■ YOUR TASK
Retype all of the data word for word, without pictures.

<<<<

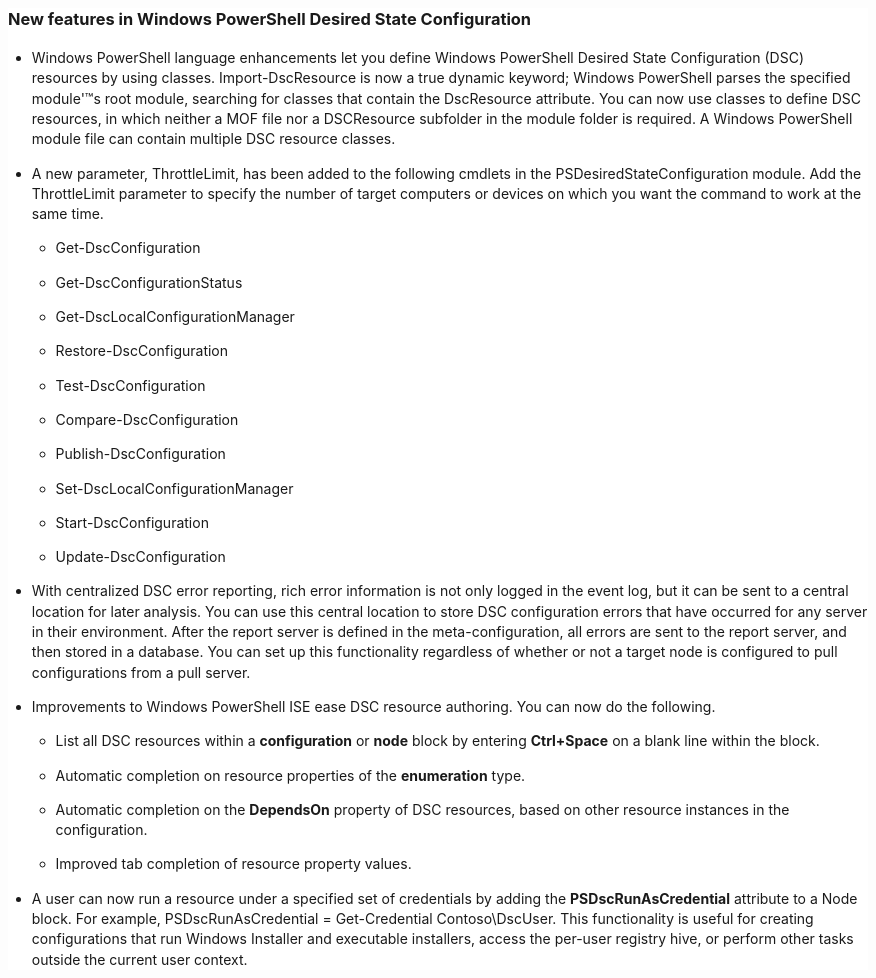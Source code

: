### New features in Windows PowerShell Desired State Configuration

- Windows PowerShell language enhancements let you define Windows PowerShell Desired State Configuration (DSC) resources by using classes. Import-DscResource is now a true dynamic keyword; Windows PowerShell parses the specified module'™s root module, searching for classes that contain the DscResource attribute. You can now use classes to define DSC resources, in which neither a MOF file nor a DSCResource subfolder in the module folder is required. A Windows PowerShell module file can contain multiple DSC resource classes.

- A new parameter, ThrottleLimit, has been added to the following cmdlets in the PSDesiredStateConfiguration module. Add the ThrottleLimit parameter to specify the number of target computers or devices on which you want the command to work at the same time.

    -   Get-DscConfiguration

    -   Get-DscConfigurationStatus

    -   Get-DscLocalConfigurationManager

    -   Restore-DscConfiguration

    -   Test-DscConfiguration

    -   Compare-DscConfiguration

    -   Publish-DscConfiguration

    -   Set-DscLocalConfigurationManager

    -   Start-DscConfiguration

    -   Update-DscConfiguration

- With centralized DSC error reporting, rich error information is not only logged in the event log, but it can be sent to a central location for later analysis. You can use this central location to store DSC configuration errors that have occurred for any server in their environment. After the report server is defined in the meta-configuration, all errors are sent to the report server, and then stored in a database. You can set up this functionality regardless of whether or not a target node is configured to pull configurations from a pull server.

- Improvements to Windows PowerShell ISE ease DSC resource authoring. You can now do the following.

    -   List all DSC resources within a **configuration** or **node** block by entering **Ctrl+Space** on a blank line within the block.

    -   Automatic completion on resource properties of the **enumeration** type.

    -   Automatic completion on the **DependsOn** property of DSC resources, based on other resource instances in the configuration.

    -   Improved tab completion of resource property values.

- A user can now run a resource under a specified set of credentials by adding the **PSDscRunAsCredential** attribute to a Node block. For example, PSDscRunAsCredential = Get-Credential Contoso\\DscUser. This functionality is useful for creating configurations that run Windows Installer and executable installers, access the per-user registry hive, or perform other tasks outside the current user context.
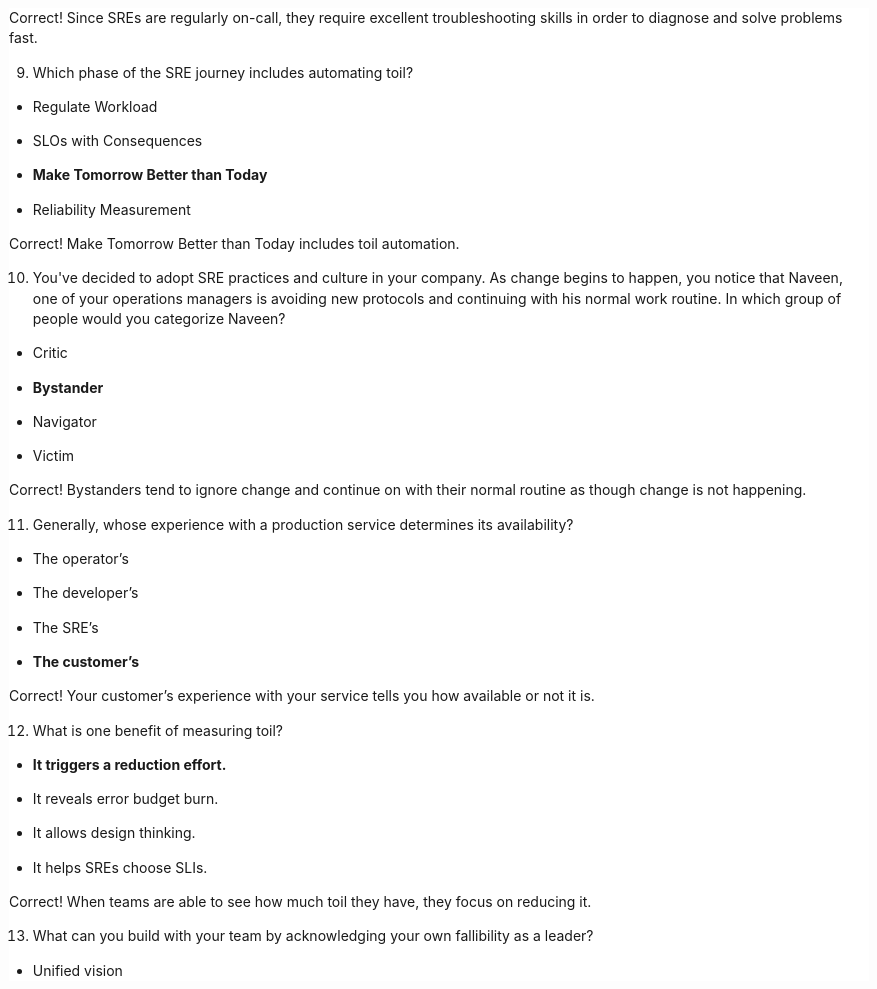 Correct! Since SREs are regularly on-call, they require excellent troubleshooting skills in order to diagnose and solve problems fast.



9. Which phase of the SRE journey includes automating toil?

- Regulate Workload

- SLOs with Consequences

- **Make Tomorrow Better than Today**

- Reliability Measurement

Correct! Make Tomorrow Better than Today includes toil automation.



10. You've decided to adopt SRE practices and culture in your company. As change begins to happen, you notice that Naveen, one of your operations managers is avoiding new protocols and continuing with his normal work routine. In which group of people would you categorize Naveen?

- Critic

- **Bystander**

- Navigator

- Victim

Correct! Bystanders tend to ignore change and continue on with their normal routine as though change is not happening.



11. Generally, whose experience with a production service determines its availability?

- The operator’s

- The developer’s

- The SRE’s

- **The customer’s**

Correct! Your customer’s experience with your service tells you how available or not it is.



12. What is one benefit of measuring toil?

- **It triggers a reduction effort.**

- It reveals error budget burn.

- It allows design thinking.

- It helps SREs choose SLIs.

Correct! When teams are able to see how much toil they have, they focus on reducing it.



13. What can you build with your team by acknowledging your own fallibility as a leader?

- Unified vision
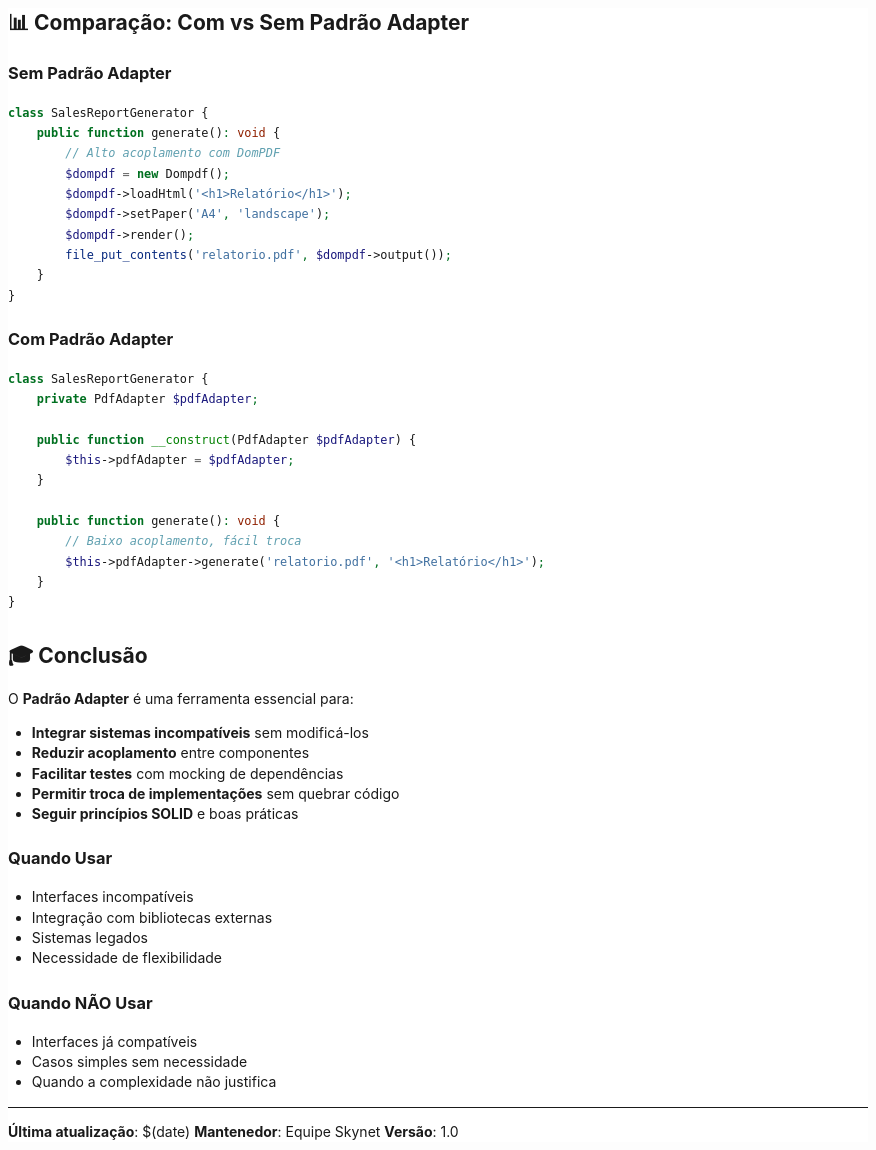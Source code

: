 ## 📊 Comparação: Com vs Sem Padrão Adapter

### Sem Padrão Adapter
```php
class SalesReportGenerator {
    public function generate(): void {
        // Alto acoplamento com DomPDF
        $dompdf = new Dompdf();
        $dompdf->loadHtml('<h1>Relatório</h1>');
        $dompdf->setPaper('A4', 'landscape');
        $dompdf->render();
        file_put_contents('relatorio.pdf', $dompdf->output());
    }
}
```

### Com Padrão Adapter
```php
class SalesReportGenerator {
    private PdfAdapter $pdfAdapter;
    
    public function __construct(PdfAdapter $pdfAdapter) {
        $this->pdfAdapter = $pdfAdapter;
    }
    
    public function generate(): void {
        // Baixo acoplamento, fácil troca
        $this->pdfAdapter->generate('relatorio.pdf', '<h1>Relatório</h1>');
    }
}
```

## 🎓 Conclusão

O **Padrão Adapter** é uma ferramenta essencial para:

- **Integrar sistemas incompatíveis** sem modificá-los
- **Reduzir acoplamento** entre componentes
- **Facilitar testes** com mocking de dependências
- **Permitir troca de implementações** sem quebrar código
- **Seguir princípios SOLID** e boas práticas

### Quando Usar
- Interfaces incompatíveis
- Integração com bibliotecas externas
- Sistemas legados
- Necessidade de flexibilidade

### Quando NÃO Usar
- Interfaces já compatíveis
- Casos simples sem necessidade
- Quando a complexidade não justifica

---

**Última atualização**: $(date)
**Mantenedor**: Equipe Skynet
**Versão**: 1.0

>>>>

■ WRITTEN REPLY
Source code

:### New features in Windows PowerShell Desired State Configuration

- Windows PowerShell language enhancements let you define Windows PowerShell Desired State Configuration (DSC) resources by using classes. Import-DscResource is now a true dynamic keyword; Windows PowerShell parses the specified module'™s root module, searching for classes that contain the DscResource attribute. You can now use classes to define DSC resources, in which neither a MOF file nor a DSCResource subfolder in the module folder is required. A Windows PowerShell module file can contain multiple DSC resource classes.

- A new parameter, ThrottleLimit, has been added to the following cmdlets in the PSDesiredStateConfiguration module. Add the ThrottleLimit parameter to specify the number of target computers or devices on which you want the command to work at the same time.

    -   Get-DscConfiguration

    -   Get-DscConfigurationStatus

    -   Get-DscLocalConfigurationManager

    -   Restore-DscConfiguration

    -   Test-DscConfiguration

    -   Compare-DscConfiguration

    -   Publish-DscConfiguration

    -   Set-DscLocalConfigurationManager

    -   Start-DscConfiguration

    -   Update-DscConfiguration

- With centralized DSC error reporting, rich error information is not only logged in the event log, but it can be sent to a central location for later analysis. You can use this central location to store DSC configuration errors that have occurred for any server in their environment. After the report server is defined in the meta-configuration, all errors are sent to the report server, and then stored in a database. You can set up this functionality regardless of whether or not a target node is configured to pull configurations from a pull server.

- Improvements to Windows PowerShell ISE ease DSC resource authoring. You can now do the following.

    -   List all DSC resources within a **configuration** or **node** block by entering **Ctrl+Space** on a blank line within the block.

    -   Automatic completion on resource properties of the **enumeration** type.

    -   Automatic completion on the **DependsOn** property of DSC resources, based on other resource instances in the configuration.

    -   Improved tab completion of resource property values.

- A user can now run a resource under a specified set of credentials by adding the **PSDscRunAsCredential** attribute to a Node block. For example, PSDscRunAsCredential = Get-Credential Contoso\\DscUser. This functionality is useful for creating configurations that run Windows Installer and executable installers, access the per-user registry hive, or perform other tasks outside the current user context.
 Correct! Since SREs are regularly on-call, they require excellent troubleshooting skills in order to diagnose and solve problems fast.



9. Which phase of the SRE journey includes automating toil?

- Regulate Workload

- SLOs with Consequences

- **Make Tomorrow Better than Today**

- Reliability Measurement

Correct! Make Tomorrow Better than Today includes toil automation.



10. You've decided to adopt SRE practices and culture in your company. As change begins to happen, you notice that Naveen, one of your operations managers is avoiding new protocols and continuing with his normal work routine. In which group of people would you categorize Naveen?

- Critic

- **Bystander**

- Navigator

- Victim

Correct! Bystanders tend to ignore change and continue on with their normal routine as though change is not happening.



11. Generally, whose experience with a production service determines its availability?

- The operator’s

- The developer’s

- The SRE’s

- **The customer’s**

Correct! Your customer’s experience with your service tells you how available or not it is.



12. What is one benefit of measuring toil?

- **It triggers a reduction effort.**

- It reveals error budget burn.

- It allows design thinking.

- It helps SREs choose SLIs.

Correct! When teams are able to see how much toil they have, they focus on reducing it.



13. What can you build with your team by acknowledging your own fallibility as a leader?

- Unified vision
Source code

: ## 📊 Comparação: Com vs Sem Padrão Adapter

### Sem Padrão Adapter
```php
class SalesReportGenerator {
    public function generate(): void {
        // Alto acoplamento com DomPDF
        $dompdf = new Dompdf();
        $dompdf->loadHtml('<h1>Relatório</h1>');
        $dompdf->setPaper('A4', 'landscape');
        $dompdf->render();
        file_put_contents('relatorio.pdf', $dompdf->output());
    }
}
```

### Com Padrão Adapter
```php
class SalesReportGenerator {
    private PdfAdapter $pdfAdapter;
    
    public function __construct(PdfAdapter $pdfAdapter) {
        $this->pdfAdapter = $pdfAdapter;
    }
    
    public function generate(): void {
        // Baixo acoplamento, fácil troca
        $this->pdfAdapter->generate('relatorio.pdf', '<h1>Relatório</h1>');
    }
}
```

## 🎓 Conclusão

O **Padrão Adapter** é uma ferramenta essencial para:

- **Integrar sistemas incompatíveis** sem modificá-los
- **Reduzir acoplamento** entre componentes
- **Facilitar testes** com mocking de dependências
- **Permitir troca de implementações** sem quebrar código
- **Seguir princípios SOLID** e boas práticas

### Quando Usar
- Interfaces incompatíveis
- Integração com bibliotecas externas
- Sistemas legados
- Necessidade de flexibilidade

### Quando NÃO Usar
- Interfaces já compatíveis
- Casos simples sem necessidade
- Quando a complexidade não justifica

---

**Última atualização**: $(date)
**Mantenedor**: Equipe Skynet
**Versão**: 1.0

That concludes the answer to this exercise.